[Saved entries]
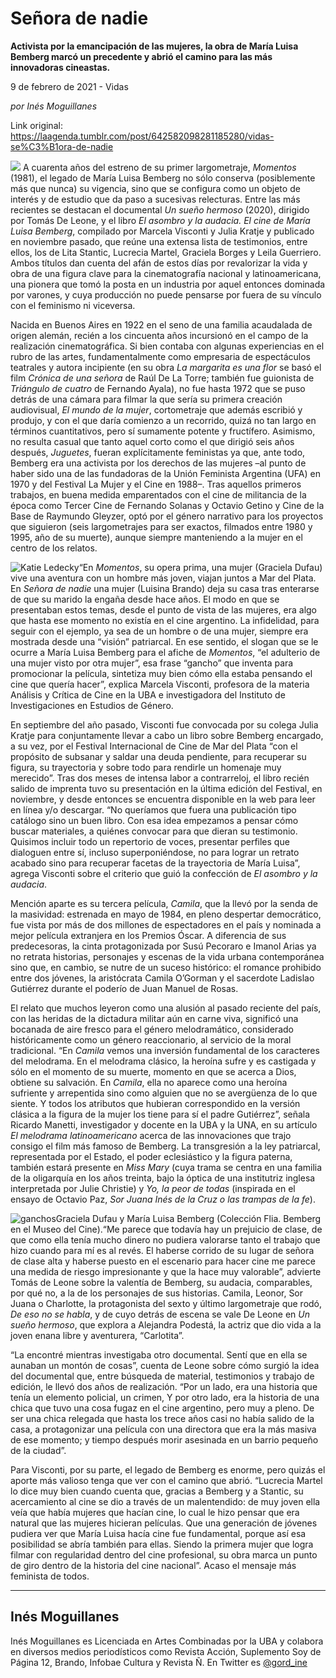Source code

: # Señora de nadie

**Activista por la emancipación de las mujeres, la obra de María Luisa Bemberg marcó un precedente y abrió el camino para las más innovadoras cineastas.**

9 de febrero de 2021 - Vidas

_por Inés Moguillanes_

Link original: https://laagenda.tumblr.com/post/642582098281185280/vidas-se%C3%B1ora-de-nadie

![](https://64.media.tumblr.com/d33a342deac40ee0d99e4e8a3c2be973/46597739a86f4f0b-73/s500x750/2452b2b2c1724451fa78b68029a8683b1d0c78d5.jpg)
A cuarenta años del estreno de su primer largometraje, *Momentos* (1981), el legado de María Luisa Bemberg no sólo conserva (posiblemente más que nunca) su vigencia, sino que se configura como un objeto de interés y de estudio que da paso a sucesivas relecturas. Entre las más recientes se destacan el documental *Un sueño hermoso* (2020), dirigido por Tomás De Leone, y el libro *El asombro y la audacia. El cine de María Luisa Bemberg*, compilado por Marcela Visconti y Julia Kratje y publicado en noviembre pasado, que reúne una extensa lista de testimonios, entre ellos, los de Lita Stantic, Lucrecia Martel, Graciela Borges y Leila Guerriero. Ambos títulos dan cuenta del afán de estos días por revalorizar la vida y obra de una figura clave para la cinematografía nacional y latinoamericana, una pionera que tomó la posta en un industria por aquel entonces dominada por varones, y cuya producción no puede pensarse por fuera de su vínculo con el feminismo ni viceversa. 

Nacida en Buenos Aires en 1922 en el seno de una familia acaudalada de origen alemán, recién a los cincuenta años incursionó en el campo de la realización cinematográfica. Si bien contaba con algunas experiencias en el rubro de las artes, fundamentalmente como empresaria de espectáculos teatrales y autora incipiente (en su obra *La margarita es una flor* se basó el film *Crónica de una señora* de Raúl De La Torre; también fue guionista de *Triángulo de cuatro* de Fernando Ayala), no fue hasta 1972 que se puso detrás de una cámara para filmar la que sería su primera creación audiovisual, *El mundo de la mujer*, cortometraje que además escribió y produjo, y con el que daría comienzo a un recorrido, quizá no tan largo en términos cuantitativos, pero sí sumamente potente y fructífero. Asimismo, no resulta casual que tanto aquel corto como el que dirigió seis años después, *Juguetes*, fueran explícitamente feministas ya que, ante todo, Bemberg era una activista por los derechos de las mujeres –al punto de haber sido una de las fundadoras de la Unión Feminista Argentina (UFA) en 1970 y del Festival La Mujer y el Cine en 1988–. Tras aquellos primeros trabajos, en buena medida emparentados con el cine de militancia de la época como Tercer Cine de Fernando Solanas y Octavio Getino y Cine de la Base de Raymundo Gleyzer, optó por el género narrativo para los proyectos que siguieron (seis largometrajes para ser exactos, filmados entre 1980 y 1995, año de su muerte), aunque siempre manteniendo a la mujer en el centro de los relatos.

![Katie Ledecky](https://64.media.tumblr.com/fef3e16a072cb907595e96facef2a39a/46597739a86f4f0b-5f/s400x600/5d3b2ba85ac95f343c8c9b067f9ddd2cc15c4183.jpg)“En *Momentos*, su opera prima, una mujer (Graciela Dufau) vive una aventura con un hombre más joven, viajan juntos a Mar del Plata. En *Señora de nadie* una mujer (Luisina Brando) deja su casa tras enterarse de que su marido la engaña desde hace años. El modo en que se presentaban estos temas, desde el punto de vista de las mujeres, era algo que hasta ese momento no existía en el cine argentino. La infidelidad, para seguir con el ejemplo, ya sea de un hombre o de una mujer, siempre era mostrada desde una “visión” patriarcal. En ese sentido, el slogan que se le ocurre a María Luisa Bemberg para el afiche de *Momentos*, “el adulterio de una mujer visto por otra mujer”, esa frase “gancho” que inventa para promocionar la película, sintetiza muy bien cómo ella estaba pensando el cine que quería hacer”, explica Marcela Visconti, profesora de la materia Análisis y Crítica de Cine en la UBA e investigadora del Instituto de Investigaciones en Estudios de Género.

En septiembre del año pasado, Visconti fue convocada por su colega Julia Kratje para conjuntamente llevar a cabo un libro sobre Bemberg encargado, a su vez, por el Festival Internacional de Cine de Mar del Plata “con el propósito de subsanar y saldar una deuda pendiente, para recuperar su figura, su trayectoria y sobre todo para rendirle un homenaje muy merecido”. Tras dos meses de intensa labor a contrarreloj, el libro recién salido de imprenta tuvo su presentación en la última edición del Festival, en noviembre, y desde entonces se encuentra disponible en la web para leer en línea y/o descargar. “No queríamos que fuera una publicación tipo catálogo sino un buen libro. Con esa idea empezamos a pensar cómo buscar materiales, a quiénes convocar para que dieran su testimonio. Quisimos incluir todo un repertorio de voces, presentar perfiles que dialoguen entre sí, incluso superponiéndose, no para lograr un retrato acabado sino para recuperar facetas de la trayectoria de María Luisa”, agrega Visconti sobre el criterio que guió la confección de *El asombro y la audacia*.

Mención aparte es su tercera película, *Camila*, que la llevó por la senda de la masividad: estrenada en mayo de 1984, en pleno despertar democrático, fue vista por más de dos millones de espectadores en el país y nominada a mejor película extranjera en los Premios Óscar. A diferencia de sus predecesoras, la cinta protagonizada por Susú Pecoraro e Imanol Arias ya no retrata historias, personajes y escenas de la vida urbana contemporánea sino que, en cambio, se nutre de un suceso histórico: el romance prohibido entre dos jóvenes, la aristócrata Camila O’Gorman y el sacerdote Ladislao Gutiérrez durante el poderío de Juan Manuel de Rosas.

El relato que muchos leyeron como una alusión al pasado reciente del país, con las heridas de la dictadura militar aún en carne viva, significó una bocanada de aire fresco para el género melodramático, considerado históricamente como un género reaccionario, al servicio de la moral tradicional. “En *Camila* vemos una inversión fundamental de los caracteres del melodrama. En el melodrama clásico, la heroína sufre y es castigada y sólo en el momento de su muerte, momento en que se acerca a Dios, obtiene su salvación. En *Camila*, ella no aparece como una heroína sufriente y arrepentida sino como alguien que no se avergüenza de lo que siente. Y todos los atributos que hubieran correspondido en la versión clásica a la figura de la mujer los tiene para sí el padre Gutiérrez”, señala Ricardo Manetti, investigador y docente en la UBA y la UNA, en su artículo *El melodrama latinoamericano* acerca de las innovaciones que trajo consigo el film más famoso de Bemberg. La transgresión a la ley patriarcal, representada por el Estado, el poder eclesiástico y la figura paterna, también estará presente en *Miss Mary* (cuya trama se centra en una familia de la oligarquía en los años treinta, bajo la óptica de una institutriz inglesa interpretada por Julie Christie) y *Yo, la peor de todas* (inspirada en el ensayo de Octavio Paz, *Sor Juana Inés de la Cruz o las trampas de la fe*).

![ganchos](https://64.media.tumblr.com/30efbb3e183f188610aaf02431b38fba/46597739a86f4f0b-d7/s500x750/4bafae0b26881a4912d154bfc287d0e33abf94cf.jpg)Graciela Dufau y María Luisa Bemberg (Colección Flia. Bemberg en el Museo del Cine).“Me parece que todavía hay un prejuicio de clase, de que como ella tenía mucho dinero no pudiera valorarse tanto el trabajo que hizo cuando para mí es al revés. El haberse corrido de su lugar de señora de clase alta y haberse puesto en el escenario para hacer cine me parece una medida de riesgo impresionante y que la hace muy valorable”, advierte Tomás de Leone sobre la valentía de Bemberg, su audacia, comparables, por qué no, a la de los personajes de sus historias. Camila, Leonor, Sor Juana o Charlotte, la protagonista del sexto y último largometraje que rodó, *De eso no se habla*, y de cuyo detrás de escena se vale De Leone en *Un sueño hermoso*, que explora a Alejandra Podestá, la actriz que dio vida a la joven enana libre y aventurera, “Carlotita”.

“La encontré mientras investigaba otro documental. Sentí que en ella se aunaban un montón de cosas”, cuenta de Leone sobre cómo surgió la idea del documental que, entre búsqueda de material, testimonios y trabajo de edición, le llevó dos años de realización. “Por un lado, era una historia que tenía un elemento policial, un crimen, Y por otro lado, era la historia de una chica que tuvo una cosa fugaz en el cine argentino, pero muy a pleno. De ser una chica relegada que hasta los trece años casi no había salido de la casa, a protagonizar una película con una directora que era la más masiva de ese momento; y tiempo después morir asesinada en un barrio pequeño de la ciudad”. 

Para Visconti, por su parte, el legado de Bemberg es enorme, pero quizás el aporte más valioso tenga que ver con el camino que abrió. “Lucrecia Martel lo dice muy bien cuando cuenta que, gracias a Bemberg y a Stantic, su acercamiento al cine se dio a través de un malentendido: de muy joven ella veía que había mujeres que hacían cine, lo cual le hizo pensar que era natural que las mujeres hicieran películas. Que una generación de jóvenes pudiera ver que María Luisa hacía cine fue fundamental, porque así esa posibilidad se abría también para ellas. Siendo la primera mujer que logra filmar con regularidad dentro del cine profesional, su obra marca un punto de giro dentro de la historia del cine nacional”. Acaso el mensaje más feminista de todos. 

  




---

Inés Moguillanes
----------------

 Inés Moguillanes es Licenciada en Artes Combinadas por la UBA y colabora en diversos medios periodísticos como Revista Acción, Suplemento Soy de Página 12, Brando, Infobae Cultura y Revista Ñ. En Twitter es [@gord\_ine](https://twitter.com/gord_ine%20) 

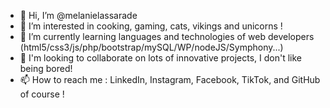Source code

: - 👋 Hi, I’m @melanielassarade
- 👀 I’m interested in cooking, gaming, cats, vikings and unicorns !
- 🌱 I’m currently learning languages ​​and technologies of web developers (html5/css3/js/php/bootstrap/mySQL/WP/nodeJS/Symphony...)
- 💞️ I'm looking to collaborate on lots of innovative projects, I don't like being bored!
- 📫 How to reach me : LinkedIn, Instagram, Facebook, TikTok, and GitHub of course !

<!---
melanielassarade/melanielassarade is a ✨ special ✨ repository because its `README.md` (this file) appears on your GitHub profile.
You can click the Preview link to take a look at your changes.
--->
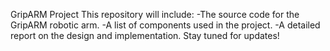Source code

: GripARM Project
This repository will include:
-The source code for the GripARM robotic arm.
-A list of components used in the project.
-A detailed report on the design and implementation.
Stay tuned for updates!
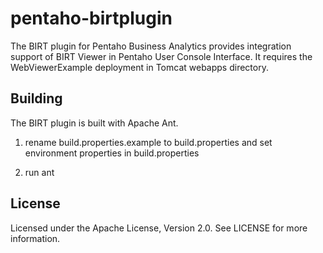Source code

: pentaho-birtplugin
==================

The BIRT plugin for Pentaho Business Analytics provides integration support of BIRT Viewer  in Pentaho User Console Interface.
It requires the WebViewerExample deployment in Tomcat webapps directory.

Building
--------
The BIRT plugin is built with Apache Ant.

1) rename build.properties.example to build.properties and set environment properties in build.properties

2) run ant

License
-------
Licensed under the Apache License, Version 2.0. See LICENSE for more information.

▸ WHAT THIS TASK INVOLVES:
Scan the records for lines that hold "GripARM", and reproduce each one you find.

▸ OUTPUT OF THE EXERCISE:
: GripARM Project
-The source code for the GripARM robotic arm.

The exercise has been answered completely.